MIA SITUAZIONE NELLA PARROCCHIA DELLA NUOVA ORÀN 1930 - 1944

  La parrocchia di Oràn fu sempre dipendente della Curia di Salta, elevata a vicaria Foranea rimase sempre così, fino a quando fu creata la diocesi nel 1960. La creazione della parrocchia di Oràn va con la fondazione della città avvenuta nel 1792. Io successi a padre Sebastiano Cuenca, missionario francescano, prima di lasciarmi tutti gli incarichi mi fece presente che quella parrocchia era molto difficile evangelizzarla, per tanti motivi soprattutto per le mancanze di strade che rendevano difficili i collegamenti tra i villaggi, e poi per una forte dose di superstizione tra gli abitanti  Ma con molta volontà e fiducia in Dio cominciai  ad organizzarmi. C’era tanta gente bisognosa, molti venivano dalla grande pianura del Chago, una delle popolazioni più lontane era la colonia di Rivadavia a centocinquanta chilometri da Oràn. Questa gente aveva bisogno di tutto. Io cercavo in tutti i modi di andarli a trovare ogni quaranta giorni, attraversando strade impervie e piene di pericoli, erano pieni di animali esotici. Torniamo alla città, la piccola città di Oràn si va trasformando, nel 1933 ha l’acqua potabile, poi le strade principali vengono asfaltate, feci aggiustare la Chiesa, la sacrestia il deposito, e poi la casa parrocchiale, la cucina il salone per le riunioni dell’azione cattolica e per le opere sociali.

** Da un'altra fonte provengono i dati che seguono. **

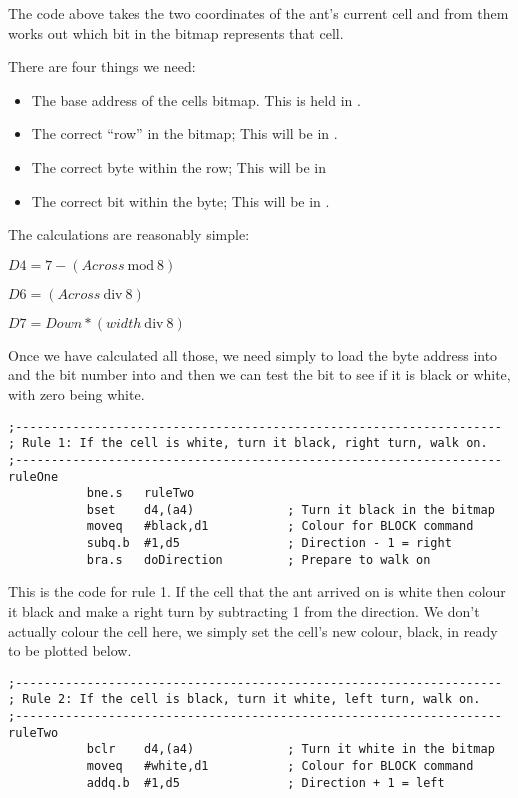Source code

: The code above takes the two coordinates of the ant's current cell and from them works out which bit in the bitmap represents that cell.

There are four things we need:

\begin{itemize}
	\item The base address of the cells bitmap. This is held in .
	\item The correct ``row'' in the bitmap; This will be in .
	\item The correct byte within the row; This will be in 
	\item The correct bit within the byte; This will be in .
\end{itemize}

The calculations are reasonably simple:


$D4 = 7 - (Across~ \text{mod}~ 8)$

$D6 = (Across~ \text{div}~ 8)$

$D7 = Down * (width~ \text{div}~ 8)$

Once we have calculated all those, we need simply to load the byte address into  and the bit number into  and then we can test the bit to see if it is black or white, with zero being white.


\begin{lstlisting}[firstnumber=last,caption={Langtons Ant - Rule 1}]
;--------------------------------------------------------------------
; Rule 1: If the cell is white, turn it black, right turn, walk on.
;--------------------------------------------------------------------
ruleOne
           bne.s   ruleTwo
           bset    d4,(a4)             ; Turn it black in the bitmap
           moveq   #black,d1           ; Colour for BLOCK command
           subq.b  #1,d5               ; Direction - 1 = right
           bra.s   doDirection         ; Prepare to walk on

\end{lstlisting}

This is the code for rule 1. If the cell that the ant arrived on is white then colour it black and make a right turn by subtracting 1 from the direction. We don't actually colour the cell here, we simply set the cell's new colour, black, in  ready to be plotted below.

\begin{lstlisting}[firstnumber=last,caption={Langtons Ant - Rule 2}]
;--------------------------------------------------------------------
; Rule 2: If the cell is black, turn it white, left turn, walk on.
;--------------------------------------------------------------------
ruleTwo
           bclr    d4,(a4)             ; Turn it white in the bitmap
           moveq   #white,d1           ; Colour for BLOCK command
           addq.b  #1,d5               ; Direction + 1 = left

\end{lstlisting}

Anche al collegio Sant’Antonio si fecero molte opere, cercai di far fare i lavori nel miglior modo possibile, prima vennero attivate soltanto due aule, poi ne diventarono otto, feci fare un mosaico nella cappella, un campo da pallacanestro per i giovani, fece fare cinque piani pieni di aule, acquistai un pianoforte. Nel 1940 si inaugurò la sala di dattilografia, quindi la scuola tecnica, poi si fondò la Pia Unione di Sant’Antonio.

Nel 1943, io e un mio confratello lavoravamo con buoni esiti, quando scoppia la rivoluzione, cambiò il governo e ci fu anche un cambiamento sociale la massa degli operai seguiva Peròn , nel mese di giugno venne l’arcivescovo in visita pastorale, rimase contento e fece elogi specie per l’azione cattolica.

In quel periodo non ero molto in salute mi sentivo senza forze, forse per le continue occupazioni parrocchiali.

 

RINUNCIA DA PARROCO DI ORÀN COMMISSARIO DI SALTA VICE COMMISSARIO T. SANTA.

  L’otto novembre 1943 mi nominarono Commissario provinciale del nord Argentina e per compiere bene la nuova carica, dovetti rinunciare come parroco di Oràn, rimasi solo con la carica di Vicario forneo. Dal 1943 al 1948 mi dedicai di un moto speciale alla vita missionaria nel Nord Argentina.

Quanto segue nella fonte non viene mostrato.